───── Records provided

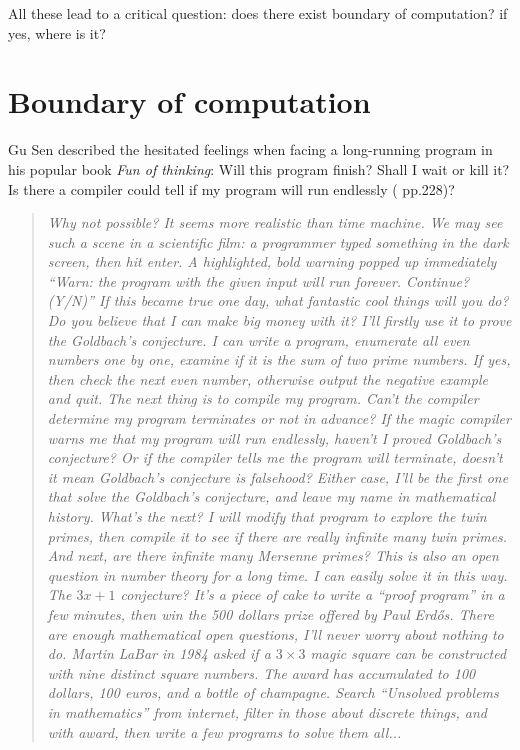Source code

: \documentclass{article}
\begin{document}
All these lead to a critical question: does there exist boundary of computation? if yes, where is it?

\section{Boundary of computation}

Gu Sen described the hesitated feelings when facing a long-running program in his popular book {\em Fun of thinking}: Will this program finish? Shall I wait or kill it? Is there a compiler could tell if my program will run endlessly (\cite{GuSen-2012} pp.228)?

\begin{quotation}
\itshape
Why not possible? It seems more realistic than time machine. We may see such a scene in a scientific film: a programmer typed something in the dark screen, then hit enter. A highlighted, bold warning popped up immediately ``Warn: the program with the given input will run forever. Continue? (Y/N)'' If this became true one day, what fantastic cool things will you do? Do you believe that I can make big money with it? I'll firstly use it to prove the Goldbach's conjecture. I can write a program, enumerate all even numbers one by one, examine if it is the sum of two prime numbers. If yes, then check the next even number, otherwise output the negative example and quit. The next thing is to compile my program. Can't the compiler determine my program terminates or not in advance? If the magic compiler warns me that my program will run endlessly, haven't I proved Goldbach's conjecture? Or if the compiler tells me the program will terminate, doesn't it mean Goldbach's conjecture is falsehood? Either case, I'll be the first one that solve the Goldbach's conjecture, and leave my name in mathematical history. What's the next? I will modify that program to explore the twin primes, then compile it to see if there are really infinite many twin primes. And next, are there infinite many Mersenne primes? This is also an open question in number theory for a long time. I can easily solve it in this way. The $3x + 1$ conjecture? It's a piece of cake to write a ``proof program'' in a few minutes, then win the 500 dollars prize offered by Paul Erdős. There are enough mathematical open questions, I'll never worry about nothing to do. Martin LaBar in 1984 asked if a $3 \times 3$ magic square can be constructed with nine distinct square numbers. The award has accumulated to 100 dollars, 100 euros, and a bottle of champagne. Search ``Unsolved problems in mathematics'' from internet, filter in those about discrete things, and with award, then write a few programs to solve them all...
\end{quotation}
\end{document}
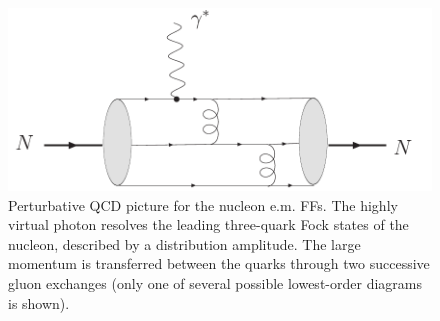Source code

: \begin{figure}[h]
\centerline{  
  \includegraphics[width = 6 cm]{ff_pqcd.pdf} 
}
\caption{\small Perturbative QCD picture for the nucleon 
e.m. FFs. The highly virtual photon resolves 
the leading three-quark Fock states of the nucleon, described by 
a distribution amplitude. The large momentum is transferred between the quarks 
through two successive gluon exchanges (only one of several possible 
lowest-order diagrams is shown). }
\label{ff_pqcd}
\end{figure}



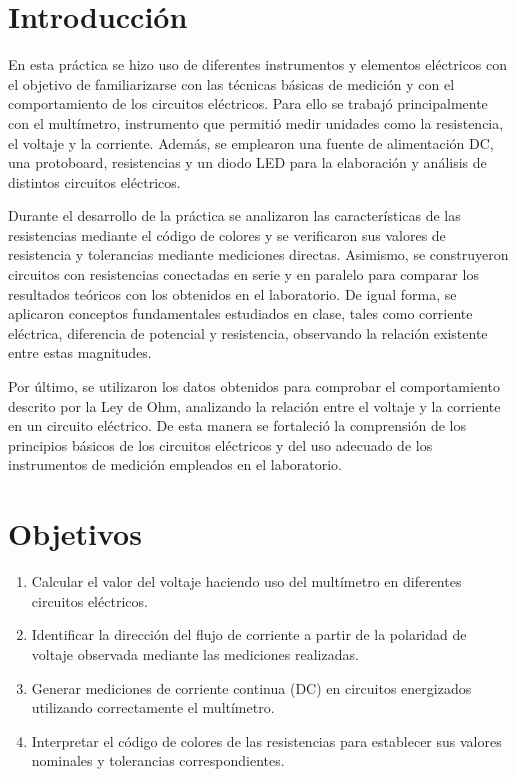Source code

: \documentclass{article}
\begin{document}
    \section{Introducción}

    En esta práctica se hizo uso de diferentes instrumentos y elementos eléctricos con el objetivo de familiarizarse con las técnicas básicas de medición y con el comportamiento de los circuitos eléctricos. 
    Para ello se trabajó principalmente con el multímetro, instrumento que permitió medir unidades como la resistencia, el voltaje y la corriente. 
    Además, se emplearon una fuente de alimentación DC, una protoboard, resistencias y un diodo LED para la elaboración y análisis de distintos circuitos eléctricos.

    Durante el desarrollo de la práctica se analizaron las características de las resistencias mediante el código de colores y se verificaron sus valores de resistencia y tolerancias mediante mediciones directas.
    Asimismo, se construyeron circuitos con resistencias conectadas en serie y en paralelo para comparar los resultados teóricos con los obtenidos en el laboratorio.
    De igual forma, se aplicaron conceptos fundamentales estudiados en clase, tales como corriente eléctrica, diferencia de potencial y resistencia, observando la relación existente entre estas magnitudes.

    Por último, se utilizaron los datos obtenidos para comprobar el comportamiento descrito por la Ley de Ohm, analizando la relación entre el voltaje y la corriente en un circuito eléctrico. De esta manera se fortaleció la comprensión de los principios básicos de los circuitos eléctricos y del uso adecuado de los instrumentos de medición empleados en el laboratorio.



    \section{Objetivos}

    \begin{enumerate}
        \item Calcular el valor del voltaje haciendo uso del multímetro en diferentes circuitos eléctricos.
        \item Identificar la dirección del flujo de corriente a partir de la polaridad de voltaje observada mediante las mediciones realizadas.
        \item Generar mediciones de corriente continua (DC) en circuitos energizados utilizando correctamente el multímetro.
        \item Interpretar el código de colores de las resistencias para establecer sus valores nominales y tolerancias correspondientes.
    \end{enumerate}
\end{document}
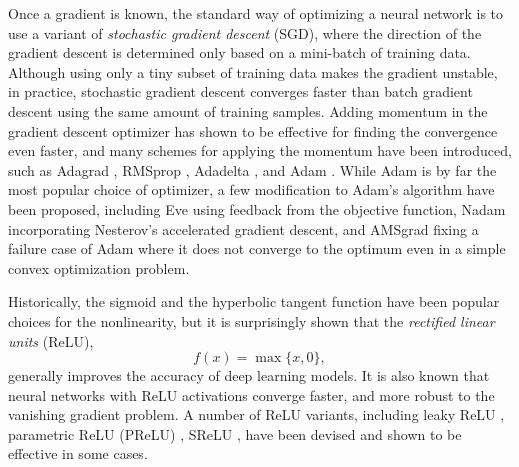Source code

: Once a gradient is known, the standard way of optimizing a neural network is to use a variant of \emph{stochastic gradient descent} (SGD), where the direction of the gradient descent is determined only based on a mini-batch of training data.
Although using only a tiny subset of training data makes the gradient unstable, in practice, stochastic gradient descent converges faster than batch gradient descent using the same amount of training samples.
Adding momentum in the gradient descent optimizer has shown to be effective for finding the convergence even faster, and many schemes for applying the momentum have been introduced, such as Adagrad \cite{duchi2011adagrad}, RMSprop \cite{hinton2012rmsprop}, Adadelta \cite{zeiler2012adadelta}, and Adam \cite{kingma2015adam}.
While Adam is by far the most popular choice of optimizer, a few modification to Adam's algorithm have been proposed, including Eve \cite{koushik2016eve} using feedback from the objective function, Nadam \cite{dozat2016nadam} incorporating Nesterov's accelerated gradient descent, and AMSgrad \cite{reddi2018amsgrad} fixing a failure case of Adam where it does not converge to the optimum even in a simple convex optimization problem.

Historically, the sigmoid and the hyperbolic tangent function have been popular choices for the nonlinearity, but it is surprisingly shown \cite{nair2010relu} that the \emph{rectified linear units} (ReLU),
\begin{equation}
	f(x) = \max \{ x, 0 \},
\end{equation}
generally improves the accuracy of deep learning models.
It is also known that neural networks with ReLU activations converge faster, and more robust to the vanishing gradient problem.
A number of ReLU variants, including leaky ReLU \cite{xu2015leakyrelu}, parametric ReLU (PReLU) \cite{he2015prelu}, SReLU \cite{jin2015srelu}, have been devised and shown to be effective in some cases.


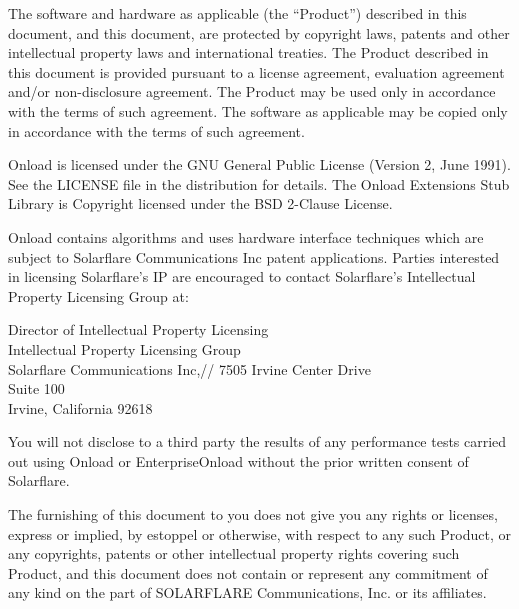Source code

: The software and hardware as applicable (the “Product”) described in this 
document, and this document, are protected by copyright laws, patents and 
other intellectual property laws and international treaties. The Product 
described in this document is provided pursuant to a license agreement, 
evaluation agreement and/or non-disclosure agreement. The Product may be 
used only in accordance with the terms of such agreement. The software as 
applicable may be copied only in accordance with the terms of such 
agreement.

Onload is licensed under the GNU General Public License (Version 2, June 
1991). See the LICENSE file in the distribution for details. The Onload 
Extensions Stub Library is Copyright licensed under the BSD 2-Clause 
License.

Onload contains algorithms and uses hardware interface techniques which 
are subject to Solarflare Communications Inc patent applications. Parties 
interested in licensing Solarflare's IP are encouraged to contact 
Solarflare's Intellectual Property Licensing Group at:

Director of Intellectual Property Licensing\\
Intellectual Property Licensing Group\\
Solarflare Communications Inc,//
7505 Irvine Center Drive\\
Suite 100\\
Irvine, California 92618

You will not disclose to a third party the results of any performance 
tests carried out using Onload or EnterpriseOnload without the prior 
written consent of Solarflare.

The furnishing of this document to you does not give you any rights or 
licenses, express or implied, by estoppel or otherwise, with respect to 
any such Product, or any copyrights, patents or other intellectual 
property rights covering such Product, and this document does not contain 
or represent any commitment of any kind on the part of SOLARFLARE 
Communications, Inc. or its affiliates.

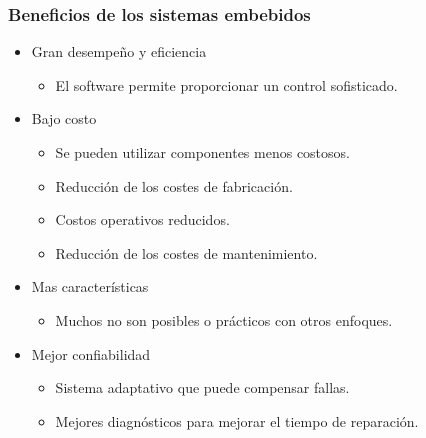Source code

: \documentclass[10.5pt,scale=1.0,t,aspectratio=169,hyperref={pdfpagelabels=false}]{beamer}
\begin{document}
\begin{frame}
	\frametitle{Beneficios de los sistemas embebidos}
	\begin{itemize}
	\item \textcolor{BlueLight}{Gran desempeño y eficiencia} 
		\begin{itemize}
			\item El software permite proporcionar un control sofisticado.
		\end{itemize}
	\item \textcolor{BlueLight}{Bajo costo} 
		\begin{itemize}
			\item Se pueden utilizar componentes menos costosos.
			\item Reducción de los costes de fabricación.
			\item Costos operativos reducidos.
			\item Reducción de los costes de mantenimiento.
		\end{itemize}
	\item \textcolor{BlueLight}{Mas características} 
		\begin{itemize}
			\item Muchos no son posibles o prácticos con otros enfoques.
		\end{itemize}
	\item \textcolor{BlueLight}{Mejor confiabilidad} 
	\begin{itemize}
		\item Sistema adaptativo que puede compensar fallas.
		\item Mejores diagnósticos para mejorar el tiempo de reparación.
	\end{itemize}
\end{itemize}	
\end{frame}
\end{document}
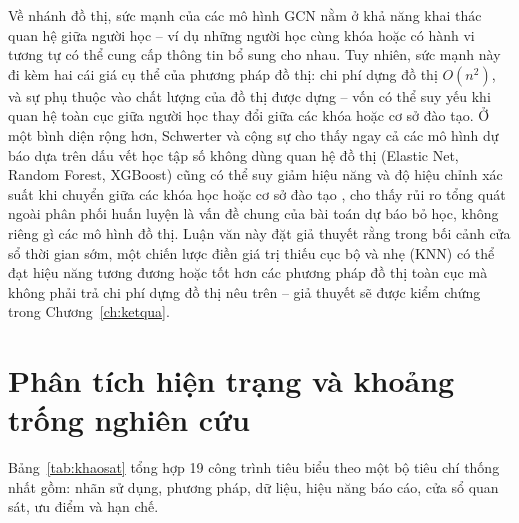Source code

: Về nhánh đồ thị, sức mạnh của các mô hình GCN nằm ở khả năng khai thác quan hệ giữa người học -- ví dụ những người học cùng khóa hoặc có hành vi tương tự có thể cung cấp thông tin bổ sung cho nhau. Tuy nhiên, sức mạnh này đi kèm hai cái giá cụ thể của phương pháp đồ thị: chi phí dựng đồ thị $O(n^2)$, và sự phụ thuộc vào chất lượng của đồ thị được dựng -- vốn có thể suy yếu khi quan hệ toàn cục giữa người học thay đổi giữa các khóa hoặc cơ sở đào tạo. Ở một bình diện rộng hơn, Schwerter và cộng sự cho thấy ngay cả các mô hình dự báo dựa trên dấu vết học tập số không dùng quan hệ đồ thị (Elastic Net, Random Forest, XGBoost) cũng có thể suy giảm hiệu năng và độ hiệu chỉnh xác suất khi chuyển giữa các khóa học hoặc cơ sở đào tạo \cite{Schwerter2026}, cho thấy rủi ro tổng quát ngoài phân phối huấn luyện là vấn đề chung của bài toán dự báo bỏ học, không riêng gì các mô hình đồ thị. Luận văn này đặt giả thuyết rằng trong bối cảnh cửa sổ thời gian sớm, một chiến lược điền giá trị thiếu cục bộ và nhẹ (KNN) có thể đạt hiệu năng tương đương hoặc tốt hơn các phương pháp đồ thị toàn cục mà không phải trả chi phí dựng đồ thị nêu trên -- giả thuyết sẽ được kiểm chứng trong Chương~\ref{ch:ketqua}.

\section{Phân tích hiện trạng và khoảng trống nghiên cứu}
\label{sec:khoangtrong}

Bảng~\ref{tab:khaosat} tổng hợp 19 công trình tiêu biểu theo một bộ tiêu chí thống nhất gồm: nhãn sử dụng, phương pháp, dữ liệu, hiệu năng báo cáo, cửa sổ quan sát, ưu điểm và hạn chế.

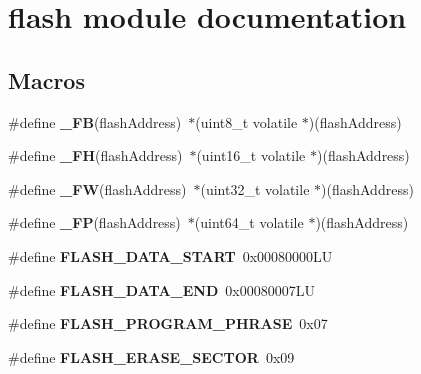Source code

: \hypertarget{group__flash__module}{}\section{flash module documentation}
\label{group__flash__module}
\subsection*{Macros}
\begin{DoxyCompactItemize}
\item 
\hypertarget{group__flash__module_gac450fb89f016956f685a1e541644b2a8}{}\#define {\bfseries \+\_\+\+F\+B}(flash\+Address)~$\ast$(uint8\+\_\+t  volatile $\ast$)(flash\+Address)\label{group__flash__module_gac450fb89f016956f685a1e541644b2a8}

\item 
\hypertarget{group__flash__module_ga28550847e9609b9b396a4230f36884e9}{}\#define {\bfseries \+\_\+\+F\+H}(flash\+Address)~$\ast$(uint16\+\_\+t volatile $\ast$)(flash\+Address)\label{group__flash__module_ga28550847e9609b9b396a4230f36884e9}

\item 
\hypertarget{group__flash__module_gad4fb772b3db9c8eecdbf9df472351a28}{}\#define {\bfseries \+\_\+\+F\+W}(flash\+Address)~$\ast$(uint32\+\_\+t volatile $\ast$)(flash\+Address)\label{group__flash__module_gad4fb772b3db9c8eecdbf9df472351a28}

\item 
\hypertarget{group__flash__module_ga4c1198da68f5da4f6ffd5abc1d1c052a}{}\#define {\bfseries \+\_\+\+F\+P}(flash\+Address)~$\ast$(uint64\+\_\+t volatile $\ast$)(flash\+Address)\label{group__flash__module_ga4c1198da68f5da4f6ffd5abc1d1c052a}

\item 
\hypertarget{group__flash__module_ga5c70db9dac9dbc146f98a1e27c731dec}{}\#define {\bfseries F\+L\+A\+S\+H\+\_\+\+D\+A\+T\+A\+\_\+\+S\+T\+A\+R\+T}~0x00080000\+L\+U\label{group__flash__module_ga5c70db9dac9dbc146f98a1e27c731dec}

\item 
\hypertarget{group__flash__module_ga4d7e8c8d5e35c4743dbdcbe09e9d0797}{}\#define {\bfseries F\+L\+A\+S\+H\+\_\+\+D\+A\+T\+A\+\_\+\+E\+N\+D}~0x00080007\+L\+U\label{group__flash__module_ga4d7e8c8d5e35c4743dbdcbe09e9d0797}

\item 
\hypertarget{group__flash__module_ga55f968f8e0ca0a0be46b57c874cd2046}{}\#define {\bfseries F\+L\+A\+S\+H\+\_\+\+P\+R\+O\+G\+R\+A\+M\+\_\+\+P\+H\+R\+A\+S\+E}~0x07\label{group__flash__module_ga55f968f8e0ca0a0be46b57c874cd2046}

\item 
\hypertarget{group__flash__module_gae8cff498195805effa65b8dd715fe435}{}\#define {\bfseries F\+L\+A\+S\+H\+\_\+\+E\+R\+A\+S\+E\+\_\+\+S\+E\+C\+T\+O\+R}~0x09\label{group__flash__module_gae8cff498195805effa65b8dd715fe435}

\end{DoxyCompactItemize}
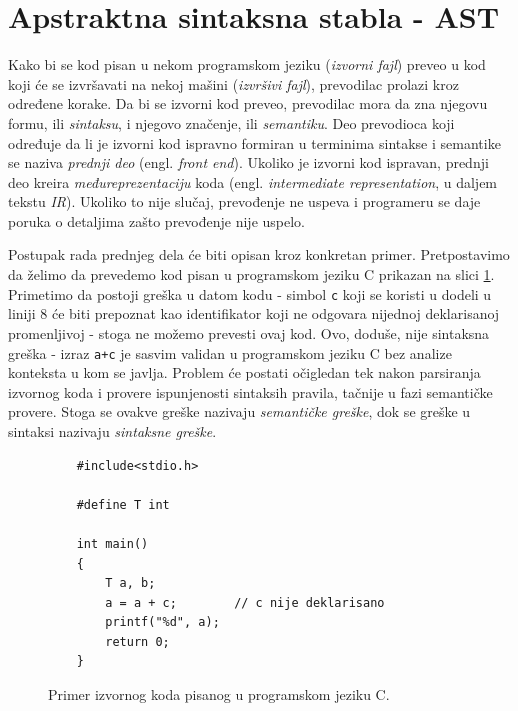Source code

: \section{Apstraktna sintaksna stabla - AST}
\label{sec:AST}

Kako bi se kod pisan u nekom programskom jeziku (\emph{izvorni fajl}) preveo u kod koji će se izvršavati na nekoj mašini (\emph{izvršivi fajl}), prevodilac prolazi kroz određene korake. Da bi se izvorni kod preveo, prevodilac mora da zna njegovu formu, ili \emph{sintaksu}, i njegovo značenje, ili \emph{semantiku}. Deo prevodioca koji određuje da li je izvorni kod ispravno formiran u terminima sintakse i semantike se naziva \emph{prednji deo} (engl. \emph{front end}). Ukoliko je izvorni kod ispravan, prednji deo kreira \emph{međureprezentaciju} koda (engl. \emph{intermediate representation}, u daljem tekstu \emph{IR}). Ukoliko to nije slučaj, prevođenje ne uspeva i programeru se daje poruka o detaljima zašto prevođenje nije uspelo. \cite{EngineeringCompilers}

Postupak rada prednjeg dela će biti opisan kroz konkretan primer. Pretpostavimo da želimo da prevedemo kod pisan u programskom jeziku C prikazan na slici \ref{fig:CompilationProcessInit}. Primetimo da postoji greška u datom kodu - simbol \texttt{c} koji se koristi u dodeli u liniji $8$ će biti prepoznat kao identifikator koji ne odgovara nijednoj deklarisanoj promenljivoj - stoga ne možemo prevesti ovaj kod. Ovo, doduše, nije sintaksna greška - izraz \texttt{a+c} je sasvim validan u programskom jeziku C bez analize konteksta u kom se javlja. Problem će postati očigledan tek nakon parsiranja izvornog koda i provere ispunjenosti sintaksih pravila, tačnije u fazi semantičke provere. Stoga se ovakve greške nazivaju \emph{semantičke greške}, dok se greške u sintaksi nazivaju \emph{sintaksne greške}.

\begin{figure}[h!]
    \begin{lstlisting}
    #include<stdio.h>

    #define T int

    int main()
    {
        T a, b;
        a = a + c;        // c nije deklarisano
        printf("%d", a);
        return 0;
    }
    \end{lstlisting}
    \caption{Primer izvornog koda pisanog u programskom jeziku C.}
    \label{fig:CompilationProcessInit}
\end{figure}

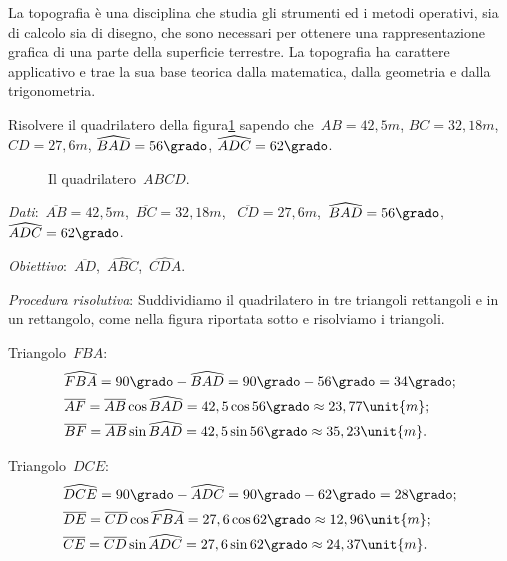 La topografia è una disciplina che studia gli strumenti ed i metodi 
operativi, 
sia di calcolo sia di disegno, che sono necessari per ottenere
una rappresentazione grafica di una parte della superficie terrestre.
La topografia ha carattere applicativo e trae la sua base teorica dalla 
matematica, dalla geometria e dalla trigonometria.

 \begin{esempio}
Risolvere il quadrilatero della figura\ref{fig:G.7} sapendo 
che~\(AB=42,5\unit{m}\), \(BC=32,18\unit{m}\), \(CD=27,6\unit{m}\),
\(\widehat{BAD}=56\grado\), \(\widehat{ADC}=62\grado\).
\begin{inaccessibleblock}
 \begin{figure}[t]
\centering

\caption{Il quadrilatero~\(ABCD\).}\label{fig:G.7}
\end{figure}
\end{inaccessibleblock}

\emph{Dati}:~\(\overline{AB}=42,5\unit{m}\),\quad~\(\overline{BC}=32,18\unit{m}\),
\quad~\(\overline{CD}=27,6\unit{m}\),\quad~\(\widehat{BAD}=56\grado\),
\quad~\(\widehat{ADC}=62\grado\).

\emph{Obiettivo}:~\(\overline{AD}\),\quad~\(\widehat{ABC}\),\quad~\(\widehat{CDA}\).

\emph{Procedura risolutiva}:
Suddividiamo il quadrilatero in tre triangoli rettangoli e in un rettangolo, 
come nella figura riportata sotto e risolviamo i triangoli.

Triangolo~\(FBA\):
\begin{align*}
&\widehat{FBA}=90\grado-\widehat{BAD}=90\grado-56\grado=34\grado;\\
&\overline{AF}=\overline{AB}\cos \widehat{BAD} = 42,5\cos 56\grado \approx23,
77\unit{m};\\
&\overline{BF}=\overline{AB}\sin \widehat{BAD} =42,5 \sin 56\grado\approx35,
23\unit{m}.
\end{align*}

Triangolo~\(DCE\):
\begin{align*}
 &\widehat{DCE}=90\grado-\widehat{ADC}=90\grado-62\grado=28\grado;\\
&\overline{DE}=\overline{CD}\cos \widehat{FBA}=27,6\cos 62\grado \approx12,
96\unit{m};\\
&\overline{CE}=\overline{CD}\sin \widehat{ADC} =27,6 \sin 62\grado \approx24,
37\unit{m}.
\end{align*}


\end{esempio}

──────────

→ **Assignment**: Once you have identified the lines above that contain "widehat", copy each of them.

→ **Solution for this task**:
\(\widehat{BAD}=56\grado\), \(\widehat{ADC}=62\grado\).
\quad~\(\overline{CD}=27,6\unit{m}\),\quad~\(\widehat{BAD}=56\grado\),
\quad~\(\widehat{ADC}=62\grado\).
\emph{Obiettivo}:~\(\overline{AD}\),\quad~\(\widehat{ABC}\),\quad~\(\widehat{CDA}\).
&\widehat{FBA}=90\grado-\widehat{BAD}=90\grado-56\grado=34\grado;\\
&\overline{AF}=\overline{AB}\cos \widehat{BAD} = 42,5\cos 56\grado \approx23,
&\overline{BF}=\overline{AB}\sin \widehat{BAD} =42,5 \sin 56\grado\approx35,
 &\widehat{DCE}=90\grado-\widehat{ADC}=90\grado-62\grado=28\grado;\\
&\overline{DE}=\overline{CD}\cos \widehat{FBA}=27,6\cos 62\grado \approx12,
&\overline{CE}=\overline{CD}\sin \widehat{ADC} =27,6 \sin 62\grado \approx24,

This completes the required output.